The New Jersey Vietnam Veterans Memorial in Holmdel bears the names of 1,563 New Jersey soldiers who died or went missing during the Vietnam war.

Those We Lost: The Vietnam Memorial in Holmdel lists all 1,563 New Jerseyans who went missing.
Photo by Stephen O’Byrne

Their names are inscribed on a wall of black granite panels, one for each day of the year. The wall encloses a serene patch of the state they left and never saw again. A tall red oak, the New Jersey state tree, rises at the center. There are 1,563 names, arranged by the date on which they died or went missing during the war in Vietnam. Some of the panels have many names. Only a handful are blank.

“Every one of these names…” starts Bill Linderman, before emotion chokes off his words. It’s hard not to get emotional at the New Jersey Vietnam Veterans Memorial, where Linderman is executive director. He continues, “All these names have a story.”

The stories are told at Exit 116 of the Garden State Parkway, adjacent to the PNC Bank Arts Center in Holmdel.
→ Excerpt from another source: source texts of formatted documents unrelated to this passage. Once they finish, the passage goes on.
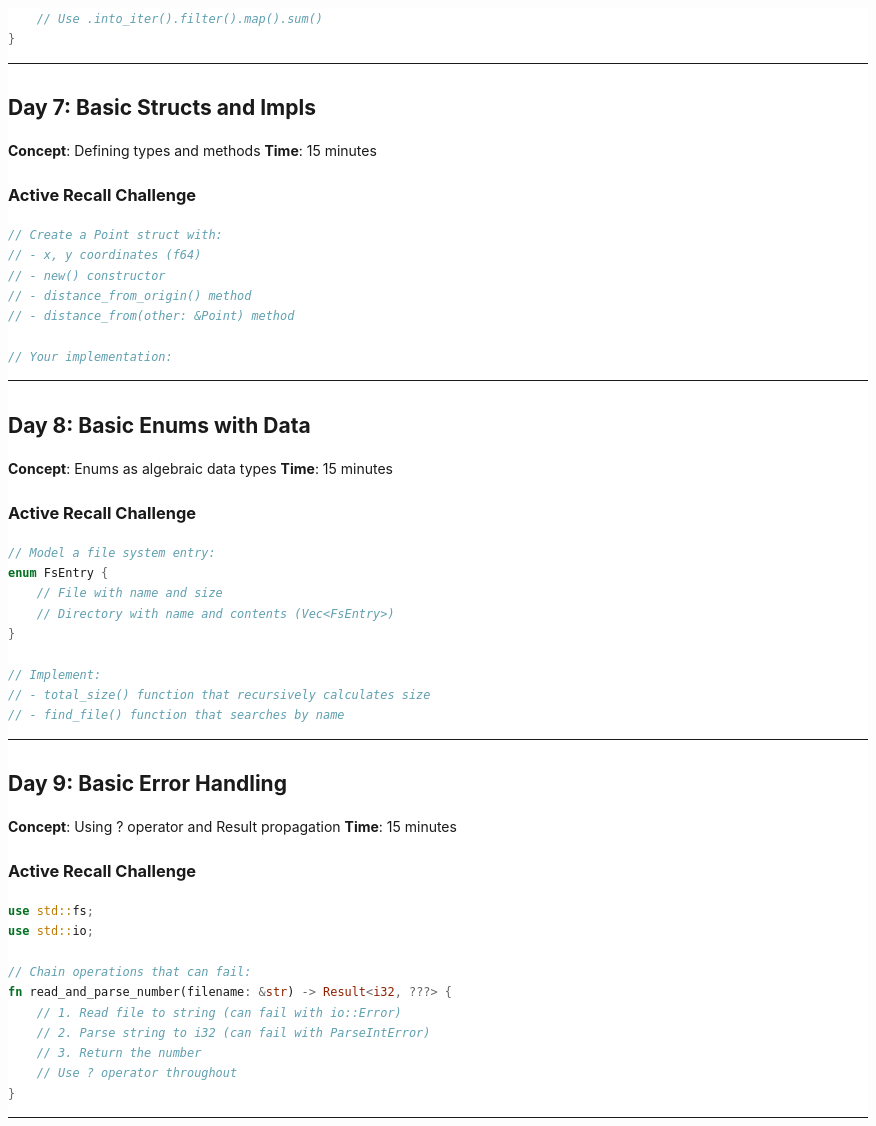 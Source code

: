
 ```rust
    // Use .into_iter().filter().map().sum()
}
```

---

## Day 7: Basic Structs and Impls
**Concept**: Defining types and methods
**Time**: 15 minutes

### Active Recall Challenge
```rust
// Create a Point struct with:
// - x, y coordinates (f64)
// - new() constructor
// - distance_from_origin() method
// - distance_from(other: &Point) method

// Your implementation:
```

---

## Day 8: Basic Enums with Data
**Concept**: Enums as algebraic data types
**Time**: 15 minutes

### Active Recall Challenge
```rust
// Model a file system entry:
enum FsEntry {
    // File with name and size
    // Directory with name and contents (Vec<FsEntry>)
}

// Implement:
// - total_size() function that recursively calculates size
// - find_file() function that searches by name
```

---

## Day 9: Basic Error Handling
**Concept**: Using ? operator and Result propagation
**Time**: 15 minutes

### Active Recall Challenge
```rust
use std::fs;
use std::io;

// Chain operations that can fail:
fn read_and_parse_number(filename: &str) -> Result<i32, ???> {
    // 1. Read file to string (can fail with io::Error)
    // 2. Parse string to i32 (can fail with ParseIntError)  
    // 3. Return the number
    // Use ? operator throughout
}
```

---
Traffic rushes by at a distance, much like the war itself. The memorial was dedicated in 1995, and the adjacent museum and educational center in 1998. The newest addition to the site, dedicated in May, is a Huey helicopter, displayed at an angle that makes it look and sound—when speakers are blaring the roar of rotors—as if it has landed in front of the museum.
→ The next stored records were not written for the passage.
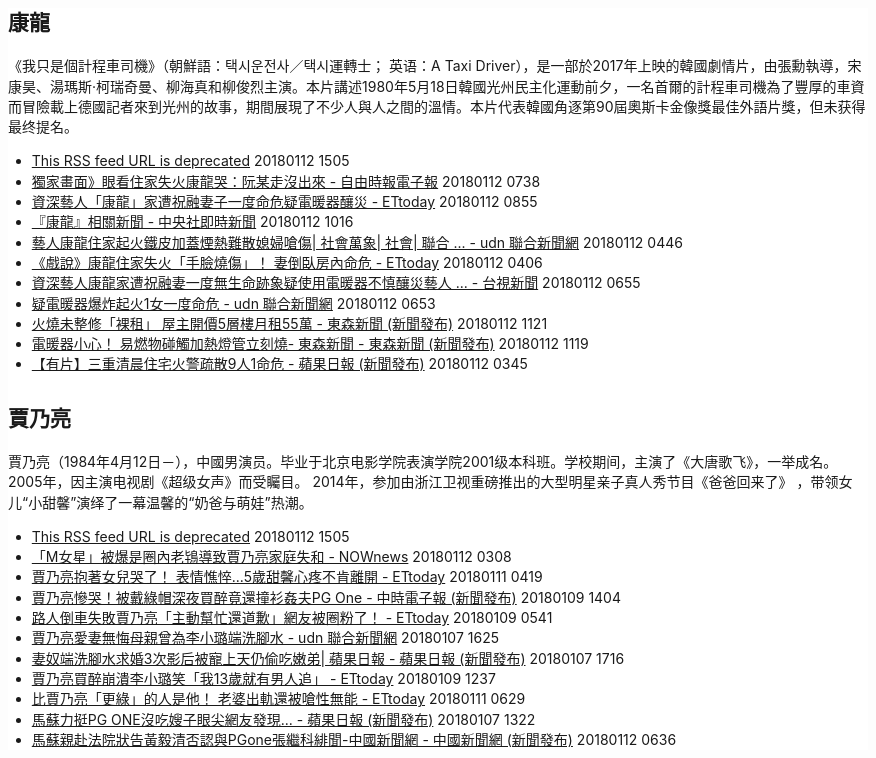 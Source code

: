 ## 康龍

《我只是個計程車司機》（朝鮮語：택시운전사／택시運轉士； 英语：A Taxi Driver），是一部於2017年上映的韓國劇情片，由張勳執導，宋康昊、湯瑪斯·柯瑞奇曼、柳海真和柳俊烈主演。本片講述1980年5月18日韓國光州民主化運動前夕，一名首爾的計程車司機為了豐厚的車資而冒險載上德國記者來到光州的故事，期間展現了不少人與人之間的溫情。本片代表韓國角逐第90屆奧斯卡金像獎最佳外語片獎，但未获得最终提名。
- [This RSS feed URL is deprecated](0 "This RSS feed URL is deprecated") 20180112 1505
- [獨家畫面》眼看住家失火康龍哭：阮某走沒出來 - 自由時報電子報](http://news.ltn.com.tw/news/society/breakingnews/2310165 "獨家畫面》眼看住家失火康龍哭：阮某走沒出來 - 自由時報電子報") 20180112 0738
- [資深藝人「康龍」家遭祝融妻子一度命危疑電暖器釀災 - ETtoday](https://www.ettoday.net/news/20180112/1091662.htm "資深藝人「康龍」家遭祝融妻子一度命危疑電暖器釀災 - ETtoday") 20180112 0855
- [『康龍』相關新聞 - 中央社即時新聞](http://www.cna.com.tw/tag/%E5%BA%B7%E9%BE%8D "『康龍』相關新聞 - 中央社即時新聞") 20180112 1016
- [藝人康龍住家起火鐵皮加蓋煙熱難散媳婦嗆傷| 社會萬象| 社會| 聯合 ... - udn 聯合新聞網](https://udn.com/news/story/7320/2926224?from=udn-catelistnews_ch2 "藝人康龍住家起火鐵皮加蓋煙熱難散媳婦嗆傷| 社會萬象| 社會| 聯合 ... - udn 聯合新聞網") 20180112 0446
- [《戲說》康龍住家失火「手臉燒傷」！ 妻倒臥房內命危 - ETtoday](https://www.ettoday.net/news/20180112/1091467.htm "《戲說》康龍住家失火「手臉燒傷」！ 妻倒臥房內命危 - ETtoday") 20180112 0406
- [資深藝人康龍家遭祝融妻一度無生命跡象疑使用電暖器不慎釀災藝人 ... - 台視新聞](https://www.ttv.com.tw/news/view/10701120014200I/568 "資深藝人康龍家遭祝融妻一度無生命跡象疑使用電暖器不慎釀災藝人 ... - 台視新聞") 20180112 0655
- [疑電暖器爆炸起火1女一度命危 - udn 聯合新聞網](https://udn.com/news/story/11315/2926310 "疑電暖器爆炸起火1女一度命危 - udn 聯合新聞網") 20180112 0653
- [火燒未整修「裸租」 屋主開價5層樓月租55萬 - 東森新聞 (新聞發布)](https://news.ebc.net.tw/news.php?nid=94513 "火燒未整修「裸租」 屋主開價5層樓月租55萬 - 東森新聞 (新聞發布)") 20180112 1121
- [電暖器小心！ 易燃物碰觸加熱燈管立刻燒- 東森新聞 - 東森新聞 (新聞發布)](https://news.ebc.net.tw/news.php?nid=94512 "電暖器小心！ 易燃物碰觸加熱燈管立刻燒- 東森新聞 - 東森新聞 (新聞發布)") 20180112 1119
- [【有片】三重清晨住宅火警疏散9人1命危 - 蘋果日報 (新聞發布)](https://tw.news.appledaily.com/local/realtime/20180112/1277085/ "【有片】三重清晨住宅火警疏散9人1命危 - 蘋果日報 (新聞發布)") 20180112 0345

## 賈乃亮

賈乃亮（1984年4月12日－），中國男演员。毕业于北京电影学院表演学院2001级本科班。学校期间，主演了《大唐歌飞》，一举成名。2005年，因主演电视剧《超级女声》而受矚目。
2014年，参加由浙江卫视重磅推出的大型明星亲子真人秀节目《爸爸回来了》 ，带领女儿“小甜馨”演绎了一幕温馨的“奶爸与萌娃”热潮。
- [This RSS feed URL is deprecated](0 "This RSS feed URL is deprecated") 20180112 1505
- [「M女星」被爆是圈內老鴇導致賈乃亮家庭失和 - NOWnews](https://www.nownews.com/news/20180112/2681817 "「M女星」被爆是圈內老鴇導致賈乃亮家庭失和 - NOWnews") 20180112 0308
- [賈乃亮抱著女兒哭了！ 表情憔悴...5歲甜馨心疼不肯離開 - ETtoday](https://star.ettoday.net/news/1090674?t=%E8%B3%88%E4%B9%83%E4%BA%AE%E6%8A%B1%E8%91%97%E5%A5%B3%E5%85%92%E5%93%AD%E4%BA%86%EF%BC%81%E3%80%80%E8%A1%A8%E6%83%85%E6%86%94%E6%82%B4...5%E6%AD%B2%E7%94%9C%E9%A6%A8%E5%BF%83%E7%96%BC%E4%B8%8D%E8%82%AF%E9%9B%A2%E9%96%8B "賈乃亮抱著女兒哭了！ 表情憔悴...5歲甜馨心疼不肯離開 - ETtoday") 20180111 0419
- [賈乃亮慘哭！被戴綠帽深夜買醉竟還撞衫姦夫PG One - 中時電子報 (新聞發布)](http://www.chinatimes.com/realtimenews/20180109006096-260404 "賈乃亮慘哭！被戴綠帽深夜買醉竟還撞衫姦夫PG One - 中時電子報 (新聞發布)") 20180109 1404
- [路人倒車失敗賈乃亮「主動幫忙還道歉」網友被圈粉了！ - ETtoday](https://star.ettoday.net/news/1089153?t=%E8%B7%AF%E4%BA%BA%E5%80%92%E8%BB%8A%E5%A4%B1%E6%95%97%E3%80%80%E8%B3%88%E4%B9%83%E4%BA%AE%E3%80%8C%E4%B8%BB%E5%8B%95%E5%B9%AB%E5%BF%99%E9%82%84%E9%81%93%E6%AD%89%E3%80%8D%E7%B6%B2%E5%8F%8B%E8%A2%AB%E5%9C%88%E7%B2%89%E4%BA%86%EF%BC%81 "路人倒車失敗賈乃亮「主動幫忙還道歉」網友被圈粉了！ - ETtoday") 20180109 0541
- [賈乃亮愛妻無悔母親曾為李小璐端洗腳水 - udn 聯合新聞網](https://stars.udn.com/star/story/10091/2917412 "賈乃亮愛妻無悔母親曾為李小璐端洗腳水 - udn 聯合新聞網") 20180107 1625
- [妻奴端洗腳水求婚3次影后被寵上天仍偷吃嫩弟| 蘋果日報 - 蘋果日報 (新聞發布)](https://tw.appledaily.com/new/realtime/20180107/1273762/ "妻奴端洗腳水求婚3次影后被寵上天仍偷吃嫩弟| 蘋果日報 - 蘋果日報 (新聞發布)") 20180107 1716
- [賈乃亮買醉崩潰李小璐笑「我13歲就有男人追」 - ETtoday](https://www.ettoday.net/news/20180109/1089493.htm "賈乃亮買醉崩潰李小璐笑「我13歲就有男人追」 - ETtoday") 20180109 1237
- [比賈乃亮「更綠」的人是他！ 老婆出軌還被嗆性無能 - ETtoday](https://star.ettoday.net/news/1090763?t=%E6%AF%94%E8%B3%88%E4%B9%83%E4%BA%AE%E3%80%8C%E6%9B%B4%E7%B6%A0%E3%80%8D%E7%9A%84%E4%BA%BA%E6%98%AF%E4%BB%96%EF%BC%81%E3%80%80%E8%80%81%E5%A9%86%E5%87%BA%E8%BB%8C%E9%82%84%E8%A2%AB%E5%97%86%E6%80%A7%E7%84%A1%E8%83%BD "比賈乃亮「更綠」的人是他！ 老婆出軌還被嗆性無能 - ETtoday") 20180111 0629
- [馬蘇力挺PG ONE沒吃嫂子眼尖網友發現... - 蘋果日報 (新聞發布)](https://tw.appledaily.com/new/realtime/20180107/1273774/ "馬蘇力挺PG ONE沒吃嫂子眼尖網友發現... - 蘋果日報 (新聞發布)") 20180107 1322
- [馬蘇親赴法院狀告黃毅清否認與PGone張繼科緋聞-中國新聞網 - 中國新聞網 (新聞發布)](https://www.xcnnews.com/yl/2893727.html "馬蘇親赴法院狀告黃毅清否認與PGone張繼科緋聞-中國新聞網 - 中國新聞網 (新聞發布)") 20180112 0636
“We sanded for seven months,” says Ken Gurbisz, who flew Hueys in Vietnam. Gurbisz and a team of 30 volunteers restored the museum’s chopper, which had been sitting in a field at Fort Dix for 20 years. “It’s the iconic image of the Vietnam War,” Gurbisz says. “We thought we should have one here.”
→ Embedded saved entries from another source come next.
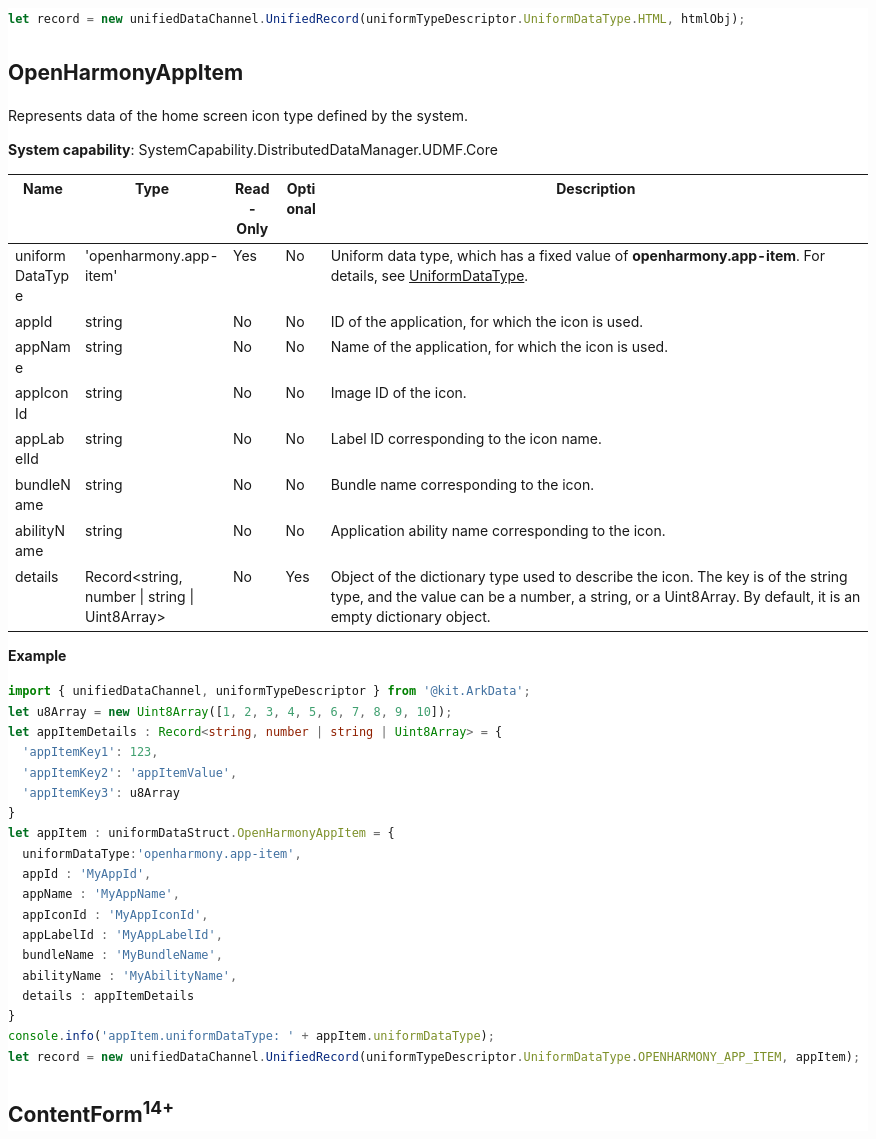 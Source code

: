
 ```ts
let record = new unifiedDataChannel.UnifiedRecord(uniformTypeDescriptor.UniformDataType.HTML, htmlObj);
```

## OpenHarmonyAppItem

Represents data of the home screen icon type defined by the system.

**System capability**: SystemCapability.DistributedDataManager.UDMF.Core

| Name       | Type  | Read-Only| Optional| Description             |
| ----------- | ------ | ---- | ---- |-----------------|
| uniformDataType | 'openharmony.app-item'| Yes  | No  | Uniform data type, which has a fixed value of **openharmony.app-item**. For details, see [UniformDataType](js-apis-data-uniformTypeDescriptor.md#uniformdatatype). |
| appId       | string | No  | No  | ID of the application, for which the icon is used.     |
| appName     | string | No  | No  | Name of the application, for which the icon is used.      |
| appIconId   | string | No  | No  | Image ID of the icon.       |
| appLabelId  | string | No  | No  | Label ID corresponding to the icon name.   |
| bundleName  | string | No  | No  | Bundle name corresponding to the icon.|
| abilityName | string | No  | No  | Application ability name corresponding to the icon.|
| details | Record<string, number \| string \| Uint8Array> | No  | Yes  | Object of the dictionary type used to describe the icon. The key is of the string type, and the value can be a number, a string, or a Uint8Array. By default, it is an empty dictionary object.|


**Example**

```ts
import { unifiedDataChannel, uniformTypeDescriptor } from '@kit.ArkData';
let u8Array = new Uint8Array([1, 2, 3, 4, 5, 6, 7, 8, 9, 10]);
let appItemDetails : Record<string, number | string | Uint8Array> = {
  'appItemKey1': 123,
  'appItemKey2': 'appItemValue',
  'appItemKey3': u8Array
}
let appItem : uniformDataStruct.OpenHarmonyAppItem = {
  uniformDataType:'openharmony.app-item',
  appId : 'MyAppId',
  appName : 'MyAppName',
  appIconId : 'MyAppIconId',
  appLabelId : 'MyAppLabelId',
  bundleName : 'MyBundleName',
  abilityName : 'MyAbilityName',
  details : appItemDetails
}
console.info('appItem.uniformDataType: ' + appItem.uniformDataType);
let record = new unifiedDataChannel.UnifiedRecord(uniformTypeDescriptor.UniformDataType.OPENHARMONY_APP_ITEM, appItem);
```

## ContentForm<sup>14+</sup>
The museum echoes the circular design of the memorial, with an outer ring of exhibits that tell the broad story of the war and an inner ring that tells the personal ones.

“Do you know the good news?! Because you’re going to be a Papa!” David R. Beattie’s mother wrote to him on August 12, 1966. The letter is displayed next to a telegram delivered to Beattie’s Neptune home one month later. It begins: “I deeply regret to confirm that your son….”

Beattie’s name is on the wall, one of four on the panel for September 18th.